Gli esercizi ed i principi individuati vengono sperimentati proponendoli come parte dell’offerta formativa della Fondazione dell’Ordine degli Ingegneri della provincia di Torino (FOIT). Il Consiglio Direttivo della Fondazione ha scelto di riservare i corsi anche alle categorie protette, cui la Fondazione fornisce sostegno formativo gratuito. I corsi vengono proposti anche alle aziende.

Risultati

Le sperimentazioni sinora condotte hanno consentito di rivelare una variegata potenzialità applicativa dei risultati delle ricerche svolte.
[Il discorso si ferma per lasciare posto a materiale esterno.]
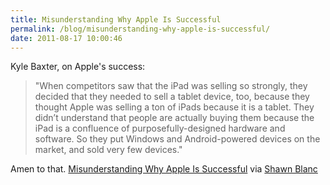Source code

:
 ```yaml
---
title: Misunderstanding Why Apple Is Successful
permalink: /blog/misunderstanding-why-apple-is-successful/
date: 2011-08-17 10:00:46
---
```


Kyle Baxter, on Apple's success: 

> "When competitors saw that the iPad was selling so strongly, they decided that they needed to sell a tablet device, too, because they thought Apple was selling a ton of iPads because it is a tablet. They didn’t understand that people are actually buying them because the iPad is a confluence of purposefully-designed hardware and software. So they put Windows and Android-powered devices on the market, and sold very few devices."

Amen to that. [Misunderstanding Why Apple Is Successful](http://tightwind.net/2011-08-misunderstanding-why-apple-is-successful/) via [Shawn Blanc](http://shawnblanc.net/2011-08-baxter-success/)
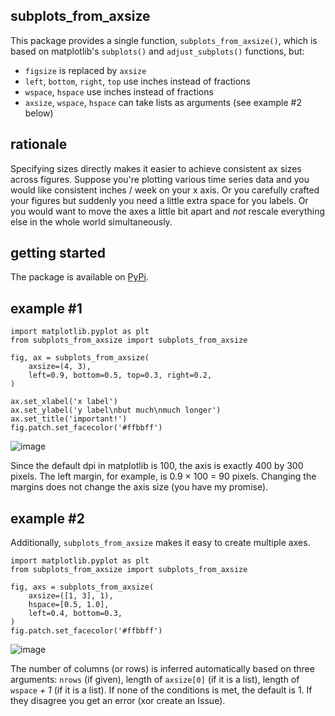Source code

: ## subplots_from_axsize
This package provides a single function, `subplots_from_axsize()`, which is based on matplotlib's `subplots()` and `adjust_subplots()` functions, but:
* `figsize` is replaced by `axsize`
* `left`, `bottom`, `right`, `top` use inches instead of fractions
* `wspace`, `hspace` use inches instead of fractions
* `axsize`, `wspace`, `hspace` can take lists as arguments (see example #2 below)

## rationale
Specifying sizes directly makes it easier to achieve consistent ax sizes across figures. Suppose you're plotting various time series data and you would like consistent inches / week on your x axis. Or you carefully crafted your figures but suddenly you need a little extra space for you labels. Or you would want to move the axes a little bit apart and *not* rescale everything else in the whole world simultaneously. 

## getting started
The package is available on [PyPi](https://pypi.org/project/subplots-from-axsize/).

## example #1
```
import matplotlib.pyplot as plt
from subplots_from_axsize import subplots_from_axsize

fig, ax = subplots_from_axsize(
    axsize=(4, 3),
    left=0.9, bottom=0.5, top=0.3, right=0.2,
)

ax.set_xlabel('x label')
ax.set_ylabel('y label\nbut much\nmuch longer')
ax.set_title('important!')
fig.patch.set_facecolor('#ffbbff')
```
![image](https://github.com/grfrederic/subplots-from-axsize/assets/26434160/3fe370d5-0ff4-4387-b94e-3a266b97425d)

Since the default dpi in matplotlib is 100, the axis is exactly 400 by 300 pixels. The left margin, for example, is 0.9 × 100 = 90 pixels. Changing the margins does not change the axis size (you have my promise).

## example #2
Additionally, `subplots_from_axsize` makes it easy to create multiple axes.
```
import matplotlib.pyplot as plt
from subplots_from_axsize import subplots_from_axsize

fig, axs = subplots_from_axsize(
    axsize=([1, 3], 1),
    hspace=[0.5, 1.0],
    left=0.4, bottom=0.3,
)
fig.patch.set_facecolor('#ffbbff')
```
![image](https://github.com/grfrederic/subplots-from-axsize/assets/26434160/fdadf3af-60e2-4423-8632-fbabc117c319)

The number of columns (or rows) is inferred automatically based on three arguments: `nrows` (if given), length of `axsize[0]` (if it is a list), length of `wspace` *+ 1* (if it is a list). If none of the conditions is met, the default is 1. If they disagree you get an error (xor create an Issue).

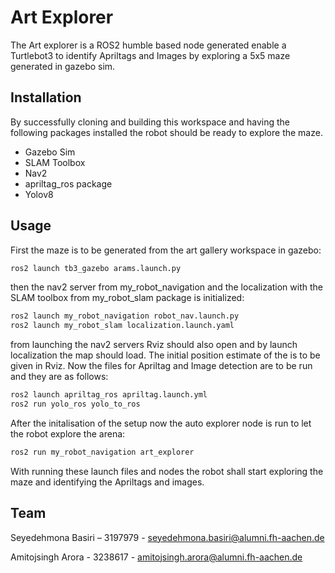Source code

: # Art Explorer

The Art explorer is a ROS2 humble based node generated enable a Turtlebot3 to identify Apriltags and Images by exploring a 5x5 maze generated in gazebo sim. 

## Installation

By successfully cloning and building this workspace and having the following packages installed the robot should be ready to explore the maze.

* Gazebo Sim
* SLAM Toolbox
* Nav2 
* apriltag_ros package
* Yolov8 

## Usage

First the maze is to be generated from the art gallery workspace in gazebo: 
```bash
ros2 launch tb3_gazebo arams.launch.py
```
then the nav2 server from my_robot_navigation and the localization with the SLAM toolbox from my_robot_slam package is initialized:
```bash
ros2 launch my_robot_navigation robot_nav.launch.py
ros2 launch my_robot_slam localization.launch.yaml
```
from launching the nav2 servers Rviz should also open and by launch localization the map should load. The initial position estimate of the is to be given in Rviz.
Now the files for Apriltag and Image detection are to be run and they are as follows:
```bash
ros2 launch apriltag_ros apriltag.launch.yml
ros2 run yolo_ros yolo_to_ros
```
After the initalisation of the setup now the auto explorer node is run to let the robot explore the arena: 
```bash
ros2 run my_robot_navigation art_explorer
```
With running these launch files and nodes the robot shall start exploring the maze and identifying the Apriltags and images.

## Team

Seyedehmona Basiri – 3197979 - seyedehmona.basiri@alumni.fh-aachen.de

Amitojsingh Arora - 3238617 - amitojsingh.arora@alumni.fh-aachen.de
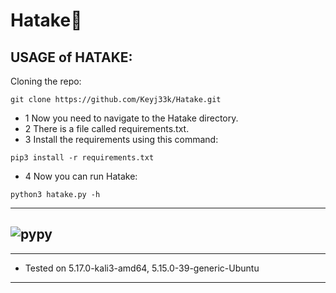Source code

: # Hatake:snake:

USAGE of HATAKE:
-------------------------------------------------------------------

Cloning the repo:
```
git clone https://github.com/Keyj33k/Hatake.git
```
- 1 Now you need to navigate to the Hatake directory.
- 2 There is a file called requirements.txt.
- 3 Install the requirements using this command:
```
pip3 install -r requirements.txt
```
- 4 Now you can run Hatake:
```
python3 hatake.py -h
```
---
![pypy](https://raw.githubusercontent.com/Keyj33k/profiles/main/profile/pypy.jpeg)
---
---
  
- Tested on 5.17.0-kali3-amd64, 5.15.0-39-generic-Ubuntu
  
---
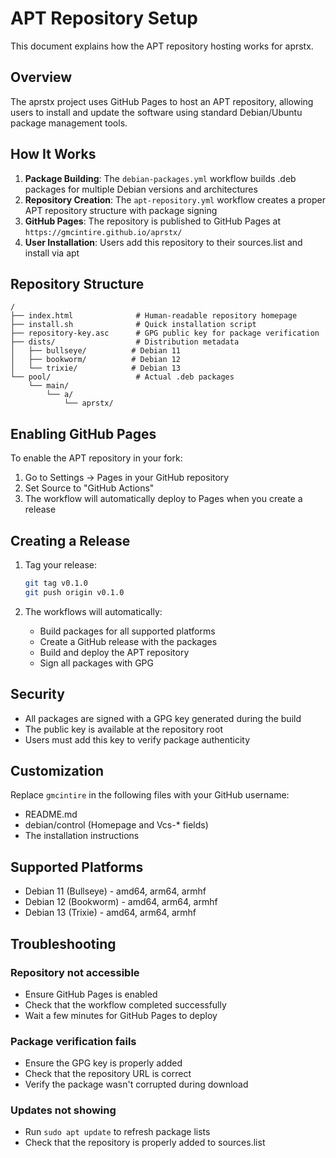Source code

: # APT Repository Setup

This document explains how the APT repository hosting works for aprstx.

## Overview

The aprstx project uses GitHub Pages to host an APT repository, allowing users to install and update the software using standard Debian/Ubuntu package management tools.

## How It Works

1. **Package Building**: The `debian-packages.yml` workflow builds .deb packages for multiple Debian versions and architectures
2. **Repository Creation**: The `apt-repository.yml` workflow creates a proper APT repository structure with package signing
3. **GitHub Pages**: The repository is published to GitHub Pages at `https://gmcintire.github.io/aprstx/`
4. **User Installation**: Users add this repository to their sources.list and install via apt

## Repository Structure

```
/
├── index.html              # Human-readable repository homepage
├── install.sh              # Quick installation script
├── repository-key.asc      # GPG public key for package verification
├── dists/                  # Distribution metadata
│   ├── bullseye/          # Debian 11
│   ├── bookworm/          # Debian 12
│   └── trixie/            # Debian 13
└── pool/                   # Actual .deb packages
    └── main/
        └── a/
            └── aprstx/
```

## Enabling GitHub Pages

To enable the APT repository in your fork:

1. Go to Settings → Pages in your GitHub repository
2. Set Source to "GitHub Actions"
3. The workflow will automatically deploy to Pages when you create a release

## Creating a Release

1. Tag your release:
   ```bash
   git tag v0.1.0
   git push origin v0.1.0
   ```

2. The workflows will automatically:
   - Build packages for all supported platforms
   - Create a GitHub release with the packages
   - Build and deploy the APT repository
   - Sign all packages with GPG

## Security

- All packages are signed with a GPG key generated during the build
- The public key is available at the repository root
- Users must add this key to verify package authenticity

## Customization

Replace `gmcintire` in the following files with your GitHub username:
- README.md
- debian/control (Homepage and Vcs-* fields)
- The installation instructions

## Supported Platforms

- Debian 11 (Bullseye) - amd64, arm64, armhf
- Debian 12 (Bookworm) - amd64, arm64, armhf  
- Debian 13 (Trixie) - amd64, arm64, armhf

## Troubleshooting

### Repository not accessible
- Ensure GitHub Pages is enabled
- Check that the workflow completed successfully
- Wait a few minutes for GitHub Pages to deploy

### Package verification fails
- Ensure the GPG key is properly added
- Check that the repository URL is correct
- Verify the package wasn't corrupted during download

### Updates not showing
- Run `sudo apt update` to refresh package lists
- Check that the repository is properly added to sources.list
È stato dimostrato sperimentalmente come sia possibile migliorare le capacità meta-cognitive ed espressive di un individuo, anche in relazione a temi complessi e di tipo tecnico, rendendolo più capace di comunicare e di farlo con audience di qualunque tipo, inclusi bambini in tenera età.

Prodotti

Presentazioni e pubblicazioni in convegni e su riviste scientifiche.
Programmi didattici, esercizi pratici e corsi da consegnarsi presso Ordini professionali ed aziende.

Conclusioni

Tullio De Mauro ha da sempre denunciato l’alta percentuale della popolazione italiana (oscillante tra il 70 e l’80 %) che mostra di non avere sufficienti competenze per orientarsi in un mondo complesso come il nostro. Le ricerche in corso si propongono di individuare strumenti per migliorare questa condizione, pensando a favorire, in particolare, la comunicazione del rischio idrogeologico alla popolazione.